Your task is to set down the line containing "To clone repository use following command" and every later line of the entries, word for word, including the last.

=-=-=

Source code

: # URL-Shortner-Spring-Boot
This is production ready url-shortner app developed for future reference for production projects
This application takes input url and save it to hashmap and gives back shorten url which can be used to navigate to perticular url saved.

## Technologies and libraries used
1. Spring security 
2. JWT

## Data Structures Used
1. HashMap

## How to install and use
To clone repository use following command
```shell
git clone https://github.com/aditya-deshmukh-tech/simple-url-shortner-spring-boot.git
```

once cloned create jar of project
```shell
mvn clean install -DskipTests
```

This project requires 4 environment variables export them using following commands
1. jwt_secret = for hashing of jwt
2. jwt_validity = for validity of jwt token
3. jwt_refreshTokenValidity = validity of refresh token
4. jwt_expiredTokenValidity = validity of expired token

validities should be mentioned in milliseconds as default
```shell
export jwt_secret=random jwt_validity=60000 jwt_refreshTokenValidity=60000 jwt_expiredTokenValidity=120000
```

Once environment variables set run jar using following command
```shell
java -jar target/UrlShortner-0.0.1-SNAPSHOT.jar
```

=-=-=

Task result:
To clone repository use following command
```shell
git clone https://github.com/aditya-deshmukh-tech/simple-url-shortner-spring-boot.git
```

once cloned create jar of project
```shell
mvn clean install -DskipTests
```

This project requires 4 environment variables export them using following commands
1. jwt_secret = for hashing of jwt
2. jwt_validity = for validity of jwt token
3. jwt_refreshTokenValidity = validity of refresh token
4. jwt_expiredTokenValidity = validity of expired token

validities should be mentioned in milliseconds as default
```shell
export jwt_secret=random jwt_validity=60000 jwt_refreshTokenValidity=60000 jwt_expiredTokenValidity=120000
```

Once environment variables set run jar using following command
```shell
java -jar target/UrlShortner-0.0.1-SNAPSHOT.jar
```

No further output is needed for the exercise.